Check each line of the data, and copy those where "Potrebno" appears.
====================
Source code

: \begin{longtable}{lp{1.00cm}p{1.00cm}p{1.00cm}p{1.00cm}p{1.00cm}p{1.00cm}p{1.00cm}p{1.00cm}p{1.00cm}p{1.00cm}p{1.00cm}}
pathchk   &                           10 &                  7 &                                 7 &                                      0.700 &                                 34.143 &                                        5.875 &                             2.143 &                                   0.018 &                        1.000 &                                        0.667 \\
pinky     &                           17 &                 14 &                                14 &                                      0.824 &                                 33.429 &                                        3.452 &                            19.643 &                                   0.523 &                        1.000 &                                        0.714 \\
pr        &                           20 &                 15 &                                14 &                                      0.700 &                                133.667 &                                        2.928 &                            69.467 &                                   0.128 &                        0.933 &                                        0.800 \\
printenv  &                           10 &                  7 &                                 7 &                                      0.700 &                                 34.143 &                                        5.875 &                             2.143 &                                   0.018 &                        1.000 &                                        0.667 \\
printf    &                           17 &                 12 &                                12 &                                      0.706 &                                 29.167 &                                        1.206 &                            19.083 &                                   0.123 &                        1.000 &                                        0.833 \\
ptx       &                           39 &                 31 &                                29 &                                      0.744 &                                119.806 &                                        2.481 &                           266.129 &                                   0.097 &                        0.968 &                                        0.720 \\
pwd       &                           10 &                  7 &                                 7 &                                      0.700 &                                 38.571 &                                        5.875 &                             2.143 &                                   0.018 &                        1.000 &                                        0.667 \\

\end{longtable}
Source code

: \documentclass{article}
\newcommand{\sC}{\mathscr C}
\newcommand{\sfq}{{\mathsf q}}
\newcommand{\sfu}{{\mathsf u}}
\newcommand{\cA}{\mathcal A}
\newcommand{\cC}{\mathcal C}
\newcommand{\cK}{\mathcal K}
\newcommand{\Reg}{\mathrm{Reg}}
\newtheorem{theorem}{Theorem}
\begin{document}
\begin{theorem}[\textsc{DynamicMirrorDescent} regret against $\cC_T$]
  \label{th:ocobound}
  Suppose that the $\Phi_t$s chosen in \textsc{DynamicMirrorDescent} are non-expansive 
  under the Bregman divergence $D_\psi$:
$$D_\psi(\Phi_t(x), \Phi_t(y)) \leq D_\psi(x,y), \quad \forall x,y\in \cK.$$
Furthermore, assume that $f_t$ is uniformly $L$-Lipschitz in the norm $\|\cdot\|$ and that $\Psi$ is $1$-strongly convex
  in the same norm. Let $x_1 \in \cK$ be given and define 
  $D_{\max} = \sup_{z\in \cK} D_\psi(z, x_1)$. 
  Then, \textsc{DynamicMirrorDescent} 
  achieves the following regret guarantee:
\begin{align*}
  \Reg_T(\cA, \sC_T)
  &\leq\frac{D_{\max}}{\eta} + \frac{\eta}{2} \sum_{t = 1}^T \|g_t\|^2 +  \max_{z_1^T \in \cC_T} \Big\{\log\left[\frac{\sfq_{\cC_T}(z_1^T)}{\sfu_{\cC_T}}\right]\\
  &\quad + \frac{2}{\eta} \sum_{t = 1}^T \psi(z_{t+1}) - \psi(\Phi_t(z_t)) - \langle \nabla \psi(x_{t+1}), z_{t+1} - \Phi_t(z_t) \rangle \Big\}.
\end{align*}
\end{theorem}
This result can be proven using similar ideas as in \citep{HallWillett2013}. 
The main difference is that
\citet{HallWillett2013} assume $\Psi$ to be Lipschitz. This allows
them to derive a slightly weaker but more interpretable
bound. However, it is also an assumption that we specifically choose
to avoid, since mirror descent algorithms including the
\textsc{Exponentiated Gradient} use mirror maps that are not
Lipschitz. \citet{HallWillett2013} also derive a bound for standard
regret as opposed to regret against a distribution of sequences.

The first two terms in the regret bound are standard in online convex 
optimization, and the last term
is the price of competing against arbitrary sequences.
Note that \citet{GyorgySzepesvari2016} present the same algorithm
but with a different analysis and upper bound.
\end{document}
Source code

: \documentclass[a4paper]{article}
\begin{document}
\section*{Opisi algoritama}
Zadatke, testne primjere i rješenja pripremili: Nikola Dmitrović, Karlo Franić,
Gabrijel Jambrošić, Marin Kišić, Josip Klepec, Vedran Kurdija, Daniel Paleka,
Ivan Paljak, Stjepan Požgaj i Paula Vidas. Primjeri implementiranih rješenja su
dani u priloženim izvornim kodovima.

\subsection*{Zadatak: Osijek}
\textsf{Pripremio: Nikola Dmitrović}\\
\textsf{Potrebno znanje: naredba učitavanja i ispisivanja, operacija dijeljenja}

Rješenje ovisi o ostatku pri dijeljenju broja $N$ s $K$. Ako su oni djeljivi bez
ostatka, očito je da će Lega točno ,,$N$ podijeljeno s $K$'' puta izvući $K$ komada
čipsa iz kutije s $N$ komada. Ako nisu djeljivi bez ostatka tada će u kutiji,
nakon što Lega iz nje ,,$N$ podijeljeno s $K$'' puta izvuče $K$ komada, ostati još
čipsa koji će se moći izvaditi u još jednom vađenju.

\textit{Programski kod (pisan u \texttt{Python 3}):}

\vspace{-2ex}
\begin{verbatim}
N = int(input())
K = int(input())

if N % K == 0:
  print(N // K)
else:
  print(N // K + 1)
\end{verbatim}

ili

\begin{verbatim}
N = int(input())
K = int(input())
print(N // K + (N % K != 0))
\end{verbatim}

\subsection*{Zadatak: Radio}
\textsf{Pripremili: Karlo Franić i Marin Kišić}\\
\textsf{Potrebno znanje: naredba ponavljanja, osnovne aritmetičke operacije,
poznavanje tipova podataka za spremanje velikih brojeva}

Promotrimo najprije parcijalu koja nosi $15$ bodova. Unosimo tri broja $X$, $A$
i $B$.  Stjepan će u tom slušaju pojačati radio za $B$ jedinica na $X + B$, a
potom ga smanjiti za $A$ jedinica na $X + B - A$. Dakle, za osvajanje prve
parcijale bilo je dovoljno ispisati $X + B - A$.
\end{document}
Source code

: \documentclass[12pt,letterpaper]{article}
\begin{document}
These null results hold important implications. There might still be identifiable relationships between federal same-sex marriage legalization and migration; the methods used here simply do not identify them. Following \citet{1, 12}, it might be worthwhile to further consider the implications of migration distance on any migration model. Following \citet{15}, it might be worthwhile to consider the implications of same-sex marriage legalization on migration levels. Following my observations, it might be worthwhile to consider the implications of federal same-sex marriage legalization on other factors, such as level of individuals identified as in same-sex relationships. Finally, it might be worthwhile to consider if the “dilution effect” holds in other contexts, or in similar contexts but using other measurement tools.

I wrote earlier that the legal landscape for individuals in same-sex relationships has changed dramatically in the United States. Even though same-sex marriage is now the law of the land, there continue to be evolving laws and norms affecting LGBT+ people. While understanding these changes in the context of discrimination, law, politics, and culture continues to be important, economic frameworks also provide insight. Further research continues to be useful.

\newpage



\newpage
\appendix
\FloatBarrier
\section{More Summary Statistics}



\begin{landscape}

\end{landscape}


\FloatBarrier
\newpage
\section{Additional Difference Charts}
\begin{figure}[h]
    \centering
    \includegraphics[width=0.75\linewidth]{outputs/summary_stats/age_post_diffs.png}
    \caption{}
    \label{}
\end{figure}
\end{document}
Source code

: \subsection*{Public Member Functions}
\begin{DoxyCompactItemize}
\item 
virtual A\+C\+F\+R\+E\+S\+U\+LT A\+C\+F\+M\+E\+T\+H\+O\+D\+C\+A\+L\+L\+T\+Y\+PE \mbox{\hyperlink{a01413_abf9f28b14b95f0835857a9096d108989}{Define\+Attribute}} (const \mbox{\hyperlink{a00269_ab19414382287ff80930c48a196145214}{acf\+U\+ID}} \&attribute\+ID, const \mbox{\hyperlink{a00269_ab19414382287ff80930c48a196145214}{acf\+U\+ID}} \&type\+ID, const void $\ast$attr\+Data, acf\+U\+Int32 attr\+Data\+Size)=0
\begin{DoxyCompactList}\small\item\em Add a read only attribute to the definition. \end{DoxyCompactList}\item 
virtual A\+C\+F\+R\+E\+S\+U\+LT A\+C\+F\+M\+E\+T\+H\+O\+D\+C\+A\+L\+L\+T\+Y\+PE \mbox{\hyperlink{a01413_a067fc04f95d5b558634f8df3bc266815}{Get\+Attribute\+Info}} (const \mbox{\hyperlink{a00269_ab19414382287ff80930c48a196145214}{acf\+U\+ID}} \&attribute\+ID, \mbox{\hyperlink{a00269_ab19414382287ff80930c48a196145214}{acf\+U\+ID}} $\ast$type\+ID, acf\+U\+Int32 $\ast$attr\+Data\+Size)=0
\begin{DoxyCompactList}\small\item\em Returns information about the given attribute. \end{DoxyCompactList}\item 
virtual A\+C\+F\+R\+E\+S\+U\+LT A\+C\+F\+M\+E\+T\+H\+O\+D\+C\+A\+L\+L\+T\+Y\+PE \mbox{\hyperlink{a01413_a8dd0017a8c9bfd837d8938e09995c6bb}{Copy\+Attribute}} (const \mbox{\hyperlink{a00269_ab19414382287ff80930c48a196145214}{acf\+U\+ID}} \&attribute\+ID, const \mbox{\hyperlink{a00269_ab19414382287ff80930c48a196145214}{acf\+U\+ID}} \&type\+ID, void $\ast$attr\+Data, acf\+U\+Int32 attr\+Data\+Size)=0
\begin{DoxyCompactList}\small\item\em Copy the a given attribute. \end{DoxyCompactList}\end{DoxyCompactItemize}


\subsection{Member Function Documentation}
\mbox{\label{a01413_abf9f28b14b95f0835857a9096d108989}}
====================
# Solution to the exercise:
\textsf{Potrebno znanje: naredba učitavanja i ispisivanja, operacija dijeljenja}
\textsf{Potrebno znanje: naredba ponavljanja, osnovne aritmetičke operacije,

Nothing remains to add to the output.